うちからリンクさせていただいている、武器取引反対ネットワーク(NAJAT)代表の杉原浩司さんの「杉原こうじのブログ2」さんがウクライナ左派の「社会運動」が出した、トランプ米政権によるベネズエラ攻撃に対する声明を紹介されていましたので、孫引きでうちもご紹介します。
杉原さんは長年、日本と世界の武器取引に反対する平和運動を続けてこられた方。
それだけに、ロシアがウクライナに侵略戦争を開始した際に、欧米からウクライナへの軍事支援を是とするか否かについては非常に悩まれたようです。
トランプ大統領来日に反対する首相官邸前抗議運動でマイクアピールをされた杉原さん。
トランプ大統領と並んで情けないほど歓喜する高市早苗首相の「国辱」ものの姿。イスラエルのガザ・ジェノサイドに加担するトランプ大統領をノーベル平和賞に推薦するという高市氏の判断能力の欠如が日本で暮らす市民も戦争に追いやる危険性がある。
結局、うちと同じでクラスター爆弾など違法な武器の供給以外は認める立場に立たれたわけですが、そしたら「今こそ停戦を」一派の即時降伏派からはうちやジャーナリストの志葉玲さん と同じく
「徹底抗戦派」
と呼ばれる始末(苦笑)。
違うがな、ウクライナがロシアに抵抗し続けるか停戦するかは主権者であるウクライナ市民が決められるっていってるの!

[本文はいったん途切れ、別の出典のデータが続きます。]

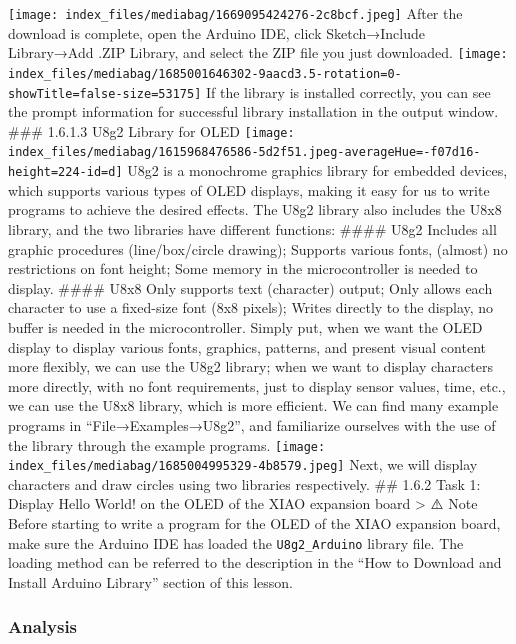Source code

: \documentclass[
  letterpaper,
  DIV=11,
  numbers=noendperiod]{scrreprt}
\begin{document}
\texttt{[image: index\_files/mediabag/1669095424276-2c8bcf.jpeg]} After
the download is complete, open the Arduino IDE, click Sketch→Include
Library→Add .ZIP Library, and select the ZIP file you just downloaded.
\texttt{[image: index\_files/mediabag/1685001646302-9aacd3.5-rotation=0-showTitle=false-size=53175]}
If the library is installed correctly, you can see the prompt
information for successful library installation in the output window.
\#\#\# 1.6.1.3 U8g2 Library for OLED
\texttt{[image: index\_files/mediabag/1615968476586-5d2f51.jpeg-averageHue=-f07d16-height=224-id=d]}
U8g2 is a monochrome graphics library for embedded devices, which
supports various types of OLED displays, making it easy for us to write
programs to achieve the desired effects. The U8g2 library also includes
the U8x8 library, and the two libraries have different functions:
\#\#\#\# U8g2 Includes all graphic procedures (line/box/circle drawing);
Supports various fonts, (almost) no restrictions on font height; Some
memory in the microcontroller is needed to display. \#\#\#\# U8x8 Only
supports text (character) output; Only allows each character to use a
fixed-size font (8x8 pixels); Writes directly to the display, no buffer
is needed in the microcontroller. Simply put, when we want the OLED
display to display various fonts, graphics, patterns, and present visual
content more flexibly, we can use the U8g2 library; when we want to
display characters more directly, with no font requirements, just to
display sensor values, time, etc., we can use the U8x8 library, which is
more efficient. We can find many example programs in
``File→Examples→U8g2'', and familiarize ourselves with the use of the
library through the example programs.
\texttt{[image: index\_files/mediabag/1685004995329-4b8579.jpeg]} Next,
we will display characters and draw circles using two libraries
respectively. \#\# 1.6.2 Task 1: Display Hello World! on the OLED of the
XIAO expansion board \textgreater{} ⚠️ Note Before starting to write a
program for the OLED of the XIAO expansion board, make sure the Arduino
IDE has loaded the \texttt{U8g2\_Arduino} library file. The loading
method can be referred to the description in the ``How to Download and
Install Arduino Library'' section of this lesson.

\hypertarget{analysis-2}{%
\subsubsection*{Analysis}\label{analysis-2}}
\end{document}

と何回言っても、停戦真理教の連中は判ろうとしないので、杉原さんも大変だと思います。
「国際紛争処理の専門家」伊勢崎賢治東京外国語大学名誉教授とウクライナ戦争即時停戦派・西側からの軍事支援反対派がひどすぎる(表題を一部変更し本文も一部訂正あり)

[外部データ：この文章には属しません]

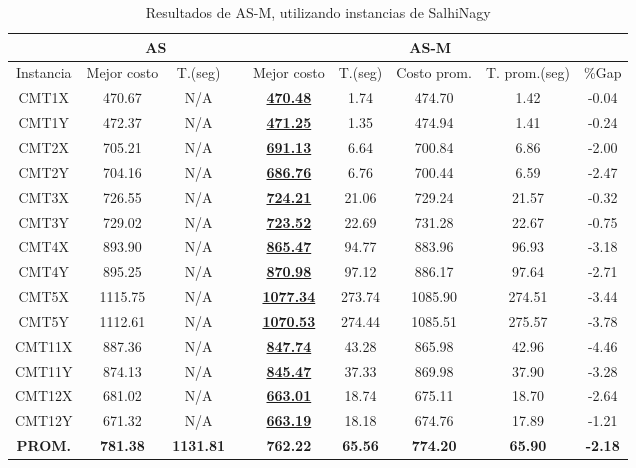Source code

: \begin{table}[h]
\caption{ Resultados de AS-M, utilizando instancias de SalhiNagy}
\centering
\scriptsize
\begin{tabular*}{1.00\textwidth}{@{\extracolsep{\fill}} |c||c c||c c c c c c|}
\hline
 & \multicolumn{2}{c||}{\bf{AS}} & \multicolumn{6}{c|}{\bf{AS-M}}\\\hline
Instancia & Mejor costo & T.(seg) & & Mejor costo & T.(seg) & Costo prom. & T. prom.(seg) & \%Gap\\ [0.5ex]
\hline\hline
CMT1X & 470.67 & N/A & & \bf{\underline{470.48}} & 
1.74 & 474.70 & 1.42 & -0.04\\CMT1Y & 472.37 & N/A & & \bf{\underline{471.25}} & 
1.35 & 474.94 & 1.41 & -0.24\\CMT2X & 705.21 & N/A & & \bf{\underline{691.13}} & 
6.64 & 700.84 & 6.86 & -2.00\\CMT2Y & 704.16 & N/A & & \bf{\underline{686.76}} & 
6.76 & 700.44 & 6.59 & -2.47\\CMT3X & 726.55 & N/A & & \bf{\underline{724.21}} & 
21.06 & 729.24 & 21.57 & -0.32\\CMT3Y & 729.02 & N/A & & \bf{\underline{723.52}} & 
22.69 & 731.28 & 22.67 & -0.75\\CMT4X & 893.90 & N/A & & \bf{\underline{865.47}} & 
94.77 & 883.96 & 96.93 & -3.18\\CMT4Y & 895.25 & N/A & & \bf{\underline{870.98}} & 
97.12 & 886.17 & 97.64 & -2.71\\CMT5X & 1115.75 & N/A & & \bf{\underline{1077.34}} & 
273.74 & 1085.90 & 274.51 & -3.44\\CMT5Y & 1112.61 & N/A & & \bf{\underline{1070.53}} & 
274.44 & 1085.51 & 275.57 & -3.78\\CMT11X & 887.36 & N/A & & \bf{\underline{847.74}} & 
43.28 & 865.98 & 42.96 & -4.46\\CMT11Y & 874.13 & N/A & & \bf{\underline{845.47}} & 
37.33 & 869.98 & 37.90 & -3.28\\CMT12X & 681.02 & N/A & & \bf{\underline{663.01}} & 
18.74 & 675.11 & 18.70 & -2.64\\CMT12Y & 671.32 & N/A & & \bf{\underline{663.19}} & 
18.18 & 674.76 & 17.89 & -1.21\\\hline\hline\bf{PROM.} & 
\bf{781.38} & \bf{1131.81} & & \bf{762.22} & \bf{65.56} & \bf{774.20} & \bf{65.90} & \bf{-2.18}\\[1ex]\hline
\end{tabular*}
\label{apendice-table:aco-finalS}
\end{table}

さて、今回ご紹介するウクライナの左派運動組織体である「社会運動」(Sotsial'nyi Rukh) は、親露派のヤヌコビッチ大統領がマイダン革命で追放された2015年ころに設立された左翼政治グループで、もちろん労働者の権利を守るためにはゼレンスキー政権とも対決しています。
同組織は民主的社会主義やエコ社会主義を掲げ、キーウやクリヴォイ・ログ、ハルキウなどの都市を中心に活動しています。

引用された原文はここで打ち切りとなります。